She is taking wearable tech to new levels with her Mi.Mu music gloves

Gloves use advanced motion-tracking senors and electronics to manipulate sound

Heap: "gloves help me embody those sounds which are hidden inside the computer"

Essex, England CNN  — 

With a flick of her wrist, the drum beat begins. The familiar deep sound of the tom-tom drum echoes around the makeshift studio. But this is a musical performance with a twist.

For a start, the “studio” is actually a converted barn deep in the English countryside. The woman playing the “instrument” is Grammy Award-winning musician Imogen Heap. And the drum she’s beating doesn’t exist.

Pioneering the fusion of wearable tech and music, Heap is in a completely different octave thanks to what she calls her Mi.Mu Gloves – gloves that put the power to create an entire musical composition right at her fingertips.

“In the past the only way that I could interact with the computer (to make music) was by using a mouse and a keyboard and this is very two-dimensional,” explains the musical trendsetter.

“I wanted to be able to have something which … was directly from (the) brain – to quickly be able to manipulate sound just by intuitive gestures.”

While visiting MIT’s Media Lab in 2009, Heap met Elly Jessop, an engineer developing her own musical gloves using gestural data. Heap’s mind exploded with ideas and she soon set about putting together a team of musicians, makers, hackers and technologists to bring her ideas to life.

Fast forward five years and the dream is finally becoming a reality. Known for her distinctive fusion of soft acoustic sounds, electronica and tech, the British-born artist hopes the gloves will also help bring her music to fans in a more tangible way.

“The gloves help me embody those sounds which are hidden inside the computer, for me to physicalize them and bring them out so that I can play them and the audience members will understand what I am doing – rather than fiddling around on a keyboard and mouse which is not very clear – I could just be doing my emails.”

How it works

Each glove is loaded with a myriad of sensors, buzzers and buttons that all send a chorus of information wirelessly back to computer software. It then interprets each gesture and produces sounds.
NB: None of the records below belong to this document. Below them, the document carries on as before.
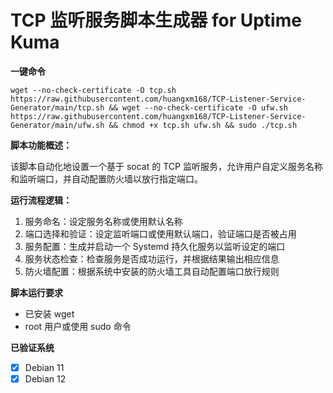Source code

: # TCP 监听服务脚本生成器 for Uptime Kuma

**一键命令**

    wget --no-check-certificate -O tcp.sh https://raw.githubusercontent.com/huangxm168/TCP-Listener-Service-Generator/main/tcp.sh && wget --no-check-certificate -O ufw.sh https://raw.githubusercontent.com/huangxm168/TCP-Listener-Service-Generator/main/ufw.sh && chmod +x tcp.sh ufw.sh && sudo ./tcp.sh

**脚本功能概述：**

该脚本自动化地设置一个基于 socat 的 TCP 监听服务，允许用户自定义服务名称和监听端口，并自动配置防火墙以放行指定端口。

**运行流程逻辑：**

1. 服务命名：设定服务名称或使用默认名称
2. 端口选择和验证：设定监听端口或使用默认端口，验证端口是否被占用
3. 服务配置：生成并启动一个 Systemd 持久化服务以监听设定的端口
4. 服务状态检查：检查服务是否成功运行，并根据结果输出相应信息
5. 防火墙配置：根据系统中安装的防火墙工具自动配置端口放行规则

**脚本运行要求**

- 已安装 wget
- root 用户或使用 sudo 命令

**已验证系统**

- [x] Debian 11
- [x] Debian 12
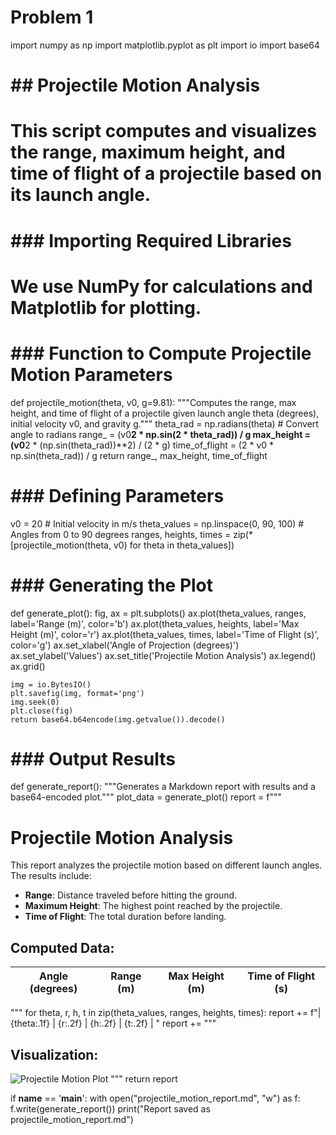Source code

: # Problem 1
import numpy as np
import matplotlib.pyplot as plt
import io
import base64

# ## Projectile Motion Analysis

# This script computes and visualizes the range, maximum height, and time of flight of a projectile based on its launch angle.

# ### Importing Required Libraries

# We use NumPy for calculations and Matplotlib for plotting.

# ### Function to Compute Projectile Motion Parameters
def projectile_motion(theta, v0, g=9.81):
    """Computes the range, max height, and time of flight of a projectile given launch angle theta (degrees), 
    initial velocity v0, and gravity g."""
    theta_rad = np.radians(theta)  # Convert angle to radians
    range_ = (v0**2 * np.sin(2 * theta_rad)) / g
    max_height = (v0**2 * (np.sin(theta_rad))**2) / (2 * g)
    time_of_flight = (2 * v0 * np.sin(theta_rad)) / g
    return range_, max_height, time_of_flight

# ### Defining Parameters
v0 = 20  # Initial velocity in m/s
theta_values = np.linspace(0, 90, 100)  # Angles from 0 to 90 degrees
ranges, heights, times = zip(*[projectile_motion(theta, v0) for theta in theta_values])

# ### Generating the Plot
def generate_plot():
    fig, ax = plt.subplots()
    ax.plot(theta_values, ranges, label='Range (m)', color='b')
    ax.plot(theta_values, heights, label='Max Height (m)', color='r')
    ax.plot(theta_values, times, label='Time of Flight (s)', color='g')
    ax.set_xlabel('Angle of Projection (degrees)')
    ax.set_ylabel('Values')
    ax.set_title('Projectile Motion Analysis')
    ax.legend()
    ax.grid()
    
    img = io.BytesIO()
    plt.savefig(img, format='png')
    img.seek(0)
    plt.close(fig)
    return base64.b64encode(img.getvalue()).decode()

# ### Output Results
def generate_report():
    """Generates a Markdown report with results and a base64-encoded plot."""
    plot_data = generate_plot()
    report = f"""
# Projectile Motion Analysis

This report analyzes the projectile motion based on different launch angles. The results include:

- **Range**: Distance traveled before hitting the ground.
- **Maximum Height**: The highest point reached by the projectile.
- **Time of Flight**: The total duration before landing.

## Computed Data:

| Angle (degrees) | Range (m) | Max Height (m) | Time of Flight (s) |
|----------------|----------|---------------|------------------|
"""
    for theta, r, h, t in zip(theta_values, ranges, heights, times):
        report += f"| {theta:.1f} | {r:.2f} | {h:.2f} | {t:.2f} |
"
    report += """

## Visualization:

![Projectile Motion Plot](data:image/png;base64,{plot_data})
    """
    return report

if __name__ == '__main__':
    with open("projectile_motion_report.md", "w") as f:
        f.write(generate_report())
    print("Report saved as projectile_motion_report.md")
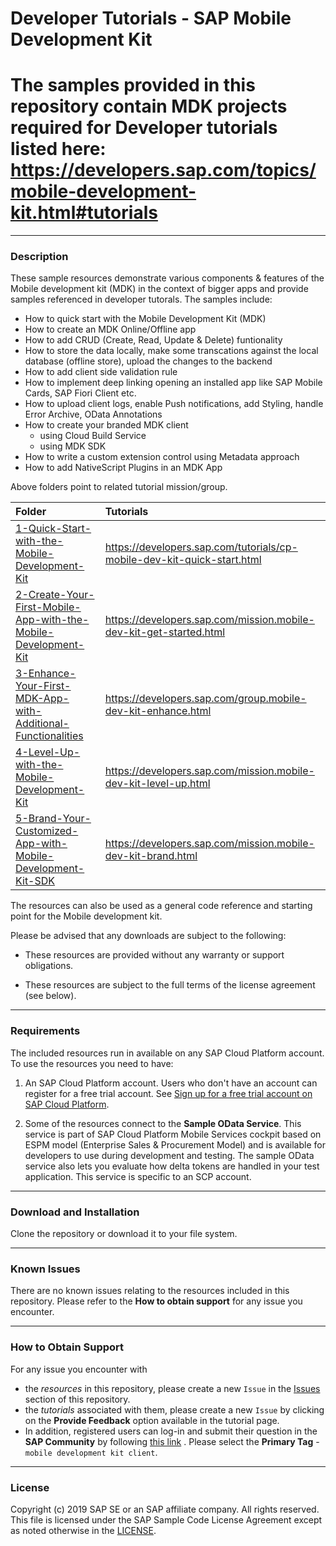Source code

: # Developer Tutorials - SAP Mobile Development Kit
	
# The samples provided in this repository contain MDK projects required for Developer tutorials listed here: https://developers.sap.com/topics/mobile-development-kit.html#tutorials

***
### Description
These sample resources demonstrate various components & features of the Mobile development kit (MDK) in the context of bigger apps and provide samples referenced in developer tutorals.
The samples include:
* How to quick start with the Mobile Development Kit (MDK)
* How to create an MDK Online/Offline app
* How to add CRUD (Create, Read, Update & Delete) funtionality
* How to store the data locally, make some transcations against the local database (offline store), upload the changes to the backend
* How to add client side validation rule
* How to implement deep linking opening an installed app like SAP Mobile Cards, SAP Fiori Client etc.
* How to upload client logs, enable Push notifications, add Styling, handle Error Archive, OData Annotations
* How to create your branded MDK client 
	* using Cloud Build Service 
	* using MDK SDK
*  How to write a custom extension control using Metadata approach
*  How to add NativeScript Plugins in an MDK App

Above folders point to related tutorial mission/group.


|  Folder     | Tutorials
|  :------------- | :-------------
|  [1-Quick-Start-with-the-Mobile-Development-Kit](/1-Quick-Start-with-the-Mobile-Development-Kit) | https://developers.sap.com/tutorials/cp-mobile-dev-kit-quick-start.html
|  [2-Create-Your-First-Mobile-App-with-the-Mobile-Development-Kit](/2-Create-Your-First-Mobile-App-with-the-Mobile-Development-Kit)  | https://developers.sap.com/mission.mobile-dev-kit-get-started.html
|  [3-Enhance-Your-First-MDK-App-with-Additional-Functionalities](3-Enhance-Your-First-MDK-App-with-Additional-Functionalities) | https://developers.sap.com/group.mobile-dev-kit-enhance.html
| [4-Level-Up-with-the-Mobile-Development-Kit](4-Level-Up-with-the-Mobile-Development-Kit) | https://developers.sap.com/mission.mobile-dev-kit-level-up.html
| [5-Brand-Your-Customized-App-with-Mobile-Development-Kit-SDK](/5-Brand-Your-Customized-App-with-Mobile-Development-Kit-SDK) | https://developers.sap.com/mission.mobile-dev-kit-brand.html

The resources can also be used as a general code reference and starting point for the Mobile development kit.

Please be advised that any downloads are subject to the following:

* These resources are provided without any warranty or support obligations.

* These resources are subject to the full terms of the license agreement (see below).


***
### Requirements
The included resources run in available on any SAP Cloud Platform account.
To use the resources you need to have:
1. An SAP Cloud Platform account. Users who don't have an account can register for a free trial account.
	See [Sign up for a free trial account on SAP Cloud Platform](https://www.sap.com/developer/tutorials/hcp-create-trial-account.html).

2. Some of the resources connect to the **Sample OData Service**. This service is part of SAP Cloud Platform Mobile Services cockpit based on ESPM model (Enterprise Sales & Procurement Model) and  is available for developers to use during development and testing. The sample OData service also lets you evaluate how delta tokens are handled in your test application. This service is specific to an SCP account.


***
### Download and Installation

Clone the repository or download it to your file system.

***
### Known Issues
There are no known issues relating to the resources included in this repository. Please refer to the **How to obtain support** for any issue you encounter.

***
### How to Obtain Support
For any issue you encounter with 
* the *resources* in this repository, please create a new `Issue` in the [Issues](https://github.com/SAP/cloud-mdk-tutorial-samples/issues) section of this repository.
* the *tutorials* associated with them, please create a new `Issue` by clicking on the **Provide Feedback** option available in the tutorial page.
* In addition, registered users can log-in and submit their question in the **SAP Community** by following [this link](https://answers.sap.com/questions/ask.html) .
Please select the **Primary Tag** - `mobile development kit client`.


***
### License

Copyright (c) 2019 SAP SE or an SAP affiliate company. All rights reserved.
This file is licensed under the SAP Sample Code License Agreement except as noted otherwise in the [LICENSE](LICENSE "License file").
“It has sensors in the fingers that sense the bend of your finger, all of them, including the thumb, some motion sensors like accelerometers, gyroscopes, magnetometers,” explains Kelly Snook, a Mi.Mu engineer, who has been working on the gloves project since its conception almost six years ago.

“It takes all the information about your hand and the posture that you are making – where your hand is positioned and how fast you are moving it – and it sends all that information to the computer and then allows you to, on the computer, tell your music software what to do with each gesture.”

She adds: “It has little buzzers in your wrist that … (vibrate) when you’ve done something or you are in this mode. It’s all wireless and it’s all very seamless.”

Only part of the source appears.